**ACTIVITY**
Where the line with "### 🚫 **Passo" appears below, start writing out lines exactly, and finish with the line with "O(3n) = O(n)", which is included; write out nothing else.

**RECORDS FOR THIS TASK**
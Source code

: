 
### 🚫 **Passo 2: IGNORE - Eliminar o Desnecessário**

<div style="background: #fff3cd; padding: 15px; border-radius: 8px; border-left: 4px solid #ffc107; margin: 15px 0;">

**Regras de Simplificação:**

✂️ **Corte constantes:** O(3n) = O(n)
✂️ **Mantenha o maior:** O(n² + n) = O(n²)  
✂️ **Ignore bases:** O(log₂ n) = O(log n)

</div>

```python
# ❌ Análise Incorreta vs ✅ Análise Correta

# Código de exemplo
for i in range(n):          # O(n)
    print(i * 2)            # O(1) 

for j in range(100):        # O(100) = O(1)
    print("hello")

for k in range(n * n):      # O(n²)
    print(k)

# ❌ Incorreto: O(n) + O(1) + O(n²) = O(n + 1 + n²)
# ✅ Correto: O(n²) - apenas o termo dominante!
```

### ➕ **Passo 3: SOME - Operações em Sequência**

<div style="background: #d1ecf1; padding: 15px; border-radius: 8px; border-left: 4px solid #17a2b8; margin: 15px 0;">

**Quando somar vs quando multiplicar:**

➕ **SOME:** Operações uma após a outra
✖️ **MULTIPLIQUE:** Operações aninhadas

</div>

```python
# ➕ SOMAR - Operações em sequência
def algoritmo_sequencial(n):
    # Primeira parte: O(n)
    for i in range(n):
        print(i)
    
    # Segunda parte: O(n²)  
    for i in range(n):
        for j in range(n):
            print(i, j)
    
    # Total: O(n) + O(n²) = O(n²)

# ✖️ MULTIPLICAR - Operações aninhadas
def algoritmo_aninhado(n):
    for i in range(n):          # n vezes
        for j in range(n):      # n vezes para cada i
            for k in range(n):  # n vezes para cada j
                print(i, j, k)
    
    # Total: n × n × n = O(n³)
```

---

**WRITTEN SOLUTION**
### 🚫 **Passo 2: IGNORE - Eliminar o Desnecessário**

<div style="background: #fff3cd; padding: 15px; border-radius: 8px; border-left: 4px solid #ffc107; margin: 15px 0;">

**Regras de Simplificação:**

✂️ **Corte constantes:** O(3n) = O(n)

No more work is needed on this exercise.